As Capital Economics points out, “…So far, the official line from Beijing has been couched in terms of “progress” rather than an actual “deal.” Hence, bank on more drama to come.
Either way, the probability of resolution has risen and the probability of recession has fallen. That’s why rates catapulted 20+ basis points in the last two trading days.
From a technical standpoint, Canada’s benchmark 5-year yield could retrace as much as 25-30 basis points—i.e., climb as high as 1.75% to 1.80%+.
That kind of move (if it happens) would take average 5-year fixed rates up from 2.74% today back near 3.00%, someplace they haven’t been since May.
What happens after that is anyone’s guess.
As much as timing the rate market is ill-advised, some will see this as a cue to lock in.
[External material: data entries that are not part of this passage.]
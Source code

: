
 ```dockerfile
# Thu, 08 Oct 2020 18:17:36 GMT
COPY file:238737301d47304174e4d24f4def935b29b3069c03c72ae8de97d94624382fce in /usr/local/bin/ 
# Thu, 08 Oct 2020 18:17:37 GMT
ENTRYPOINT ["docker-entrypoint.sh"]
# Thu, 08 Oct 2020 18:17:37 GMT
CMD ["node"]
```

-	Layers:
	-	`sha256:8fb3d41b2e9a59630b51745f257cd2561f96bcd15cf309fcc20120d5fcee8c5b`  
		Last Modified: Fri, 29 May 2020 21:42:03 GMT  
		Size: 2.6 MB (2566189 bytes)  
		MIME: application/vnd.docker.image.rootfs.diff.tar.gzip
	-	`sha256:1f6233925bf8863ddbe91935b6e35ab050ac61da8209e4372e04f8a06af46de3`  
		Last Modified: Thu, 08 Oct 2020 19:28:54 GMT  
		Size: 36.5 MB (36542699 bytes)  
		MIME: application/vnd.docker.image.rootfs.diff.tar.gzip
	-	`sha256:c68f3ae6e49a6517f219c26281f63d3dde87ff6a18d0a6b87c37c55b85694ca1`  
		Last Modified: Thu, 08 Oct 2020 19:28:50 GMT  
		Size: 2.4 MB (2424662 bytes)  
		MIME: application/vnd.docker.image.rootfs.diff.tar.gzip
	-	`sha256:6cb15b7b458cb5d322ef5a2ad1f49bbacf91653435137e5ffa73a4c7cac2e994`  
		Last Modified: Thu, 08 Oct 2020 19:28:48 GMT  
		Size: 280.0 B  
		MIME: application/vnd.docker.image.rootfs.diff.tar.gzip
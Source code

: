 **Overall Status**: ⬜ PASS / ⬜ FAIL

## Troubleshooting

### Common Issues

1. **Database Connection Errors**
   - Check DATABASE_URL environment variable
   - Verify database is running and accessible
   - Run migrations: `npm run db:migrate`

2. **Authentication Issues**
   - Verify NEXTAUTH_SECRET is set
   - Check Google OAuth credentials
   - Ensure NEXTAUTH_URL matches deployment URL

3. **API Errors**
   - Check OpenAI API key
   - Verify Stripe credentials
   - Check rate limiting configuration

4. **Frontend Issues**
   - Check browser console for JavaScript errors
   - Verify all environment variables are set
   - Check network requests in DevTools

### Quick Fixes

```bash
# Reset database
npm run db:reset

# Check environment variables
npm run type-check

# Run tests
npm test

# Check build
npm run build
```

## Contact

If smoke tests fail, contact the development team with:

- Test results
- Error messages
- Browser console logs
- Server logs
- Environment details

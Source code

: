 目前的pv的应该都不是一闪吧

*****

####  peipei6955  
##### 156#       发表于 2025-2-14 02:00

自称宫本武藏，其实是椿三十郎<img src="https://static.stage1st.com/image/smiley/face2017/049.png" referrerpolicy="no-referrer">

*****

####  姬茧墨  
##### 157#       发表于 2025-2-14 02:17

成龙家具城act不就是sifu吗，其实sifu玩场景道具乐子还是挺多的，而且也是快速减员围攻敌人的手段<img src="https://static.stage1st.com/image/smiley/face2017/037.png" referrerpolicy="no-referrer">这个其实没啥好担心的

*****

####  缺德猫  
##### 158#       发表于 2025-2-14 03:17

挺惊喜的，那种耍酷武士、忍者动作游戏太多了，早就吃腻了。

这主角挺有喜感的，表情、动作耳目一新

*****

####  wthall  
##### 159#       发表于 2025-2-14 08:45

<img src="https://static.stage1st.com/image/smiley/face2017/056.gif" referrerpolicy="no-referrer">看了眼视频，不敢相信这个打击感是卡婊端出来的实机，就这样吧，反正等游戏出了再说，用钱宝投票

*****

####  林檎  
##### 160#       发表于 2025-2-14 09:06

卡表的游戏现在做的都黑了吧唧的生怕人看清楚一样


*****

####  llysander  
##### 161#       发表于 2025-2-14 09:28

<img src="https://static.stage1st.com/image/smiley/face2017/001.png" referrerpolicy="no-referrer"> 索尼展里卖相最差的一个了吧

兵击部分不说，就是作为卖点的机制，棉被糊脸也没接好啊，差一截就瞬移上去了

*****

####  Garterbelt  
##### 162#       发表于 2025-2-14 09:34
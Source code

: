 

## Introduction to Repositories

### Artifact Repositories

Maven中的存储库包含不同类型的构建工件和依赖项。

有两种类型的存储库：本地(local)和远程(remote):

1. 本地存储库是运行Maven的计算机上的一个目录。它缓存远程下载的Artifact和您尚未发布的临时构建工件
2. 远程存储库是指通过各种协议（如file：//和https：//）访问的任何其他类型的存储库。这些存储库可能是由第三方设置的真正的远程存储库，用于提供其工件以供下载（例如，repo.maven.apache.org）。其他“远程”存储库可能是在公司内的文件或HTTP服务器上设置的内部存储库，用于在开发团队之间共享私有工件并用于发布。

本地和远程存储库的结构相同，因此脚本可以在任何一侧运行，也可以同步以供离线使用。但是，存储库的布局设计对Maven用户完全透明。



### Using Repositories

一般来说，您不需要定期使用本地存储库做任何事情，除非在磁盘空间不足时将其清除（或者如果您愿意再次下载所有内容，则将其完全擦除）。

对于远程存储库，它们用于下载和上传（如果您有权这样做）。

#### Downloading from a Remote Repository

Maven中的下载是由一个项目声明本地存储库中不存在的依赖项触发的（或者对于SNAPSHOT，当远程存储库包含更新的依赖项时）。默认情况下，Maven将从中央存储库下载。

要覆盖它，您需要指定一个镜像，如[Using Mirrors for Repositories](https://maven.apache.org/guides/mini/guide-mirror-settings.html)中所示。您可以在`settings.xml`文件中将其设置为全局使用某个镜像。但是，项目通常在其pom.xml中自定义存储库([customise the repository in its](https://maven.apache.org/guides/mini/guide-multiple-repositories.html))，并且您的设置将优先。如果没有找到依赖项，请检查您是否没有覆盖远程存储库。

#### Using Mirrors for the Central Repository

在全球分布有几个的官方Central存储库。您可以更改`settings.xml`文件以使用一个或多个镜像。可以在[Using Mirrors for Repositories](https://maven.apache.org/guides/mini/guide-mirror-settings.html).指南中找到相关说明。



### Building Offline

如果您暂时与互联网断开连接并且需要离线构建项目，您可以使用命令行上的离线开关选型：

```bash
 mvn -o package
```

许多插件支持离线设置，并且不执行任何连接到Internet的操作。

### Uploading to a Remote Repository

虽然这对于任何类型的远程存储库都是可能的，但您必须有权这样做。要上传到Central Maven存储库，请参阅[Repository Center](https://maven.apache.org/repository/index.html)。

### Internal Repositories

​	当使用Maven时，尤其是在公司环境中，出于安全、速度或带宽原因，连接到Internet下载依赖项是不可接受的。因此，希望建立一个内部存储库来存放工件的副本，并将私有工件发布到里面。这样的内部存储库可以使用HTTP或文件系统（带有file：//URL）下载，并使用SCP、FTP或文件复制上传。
An AmeriChina trade pact would potentially take Bank of Canada rate cuts off the table through 2020, especially given our run of strong employment lately. Already, probabilities of a rate cut in 2020 have dived, as implied by derivatives prices.
- decreasing chances of a BoC cut, with
- resilient Canadian economic data (particularly a hot jobs market), and
- variable mortgage rates that are above the best fixed rates, and
- 5-year fixed rates as low as 2.25% (insured) and 2.49% (uninsured)…
…and the result should be people continuing to lock-in, in droves.
Mind you, betting on rates to break their 2018 highs may be a stretch given:
- a Canadian bond market that’s still inverted (our 10-year yield is still 1/4-point below the overnight rate)
- tepid U.S. growth, and
- market worry over a potential Democratic win in 2020 (the U.S. election will sway Canadian rates).
The takeaway: If you’re mortgage shopping, well-qualified and can find a steal on a 2- or 3-year fixed term, that may be the best of all worlds. The near-term rate protection of a short-term fixed rate, combined with its refinance flexibility and discount versus a variable rate, should keep such terms appealing.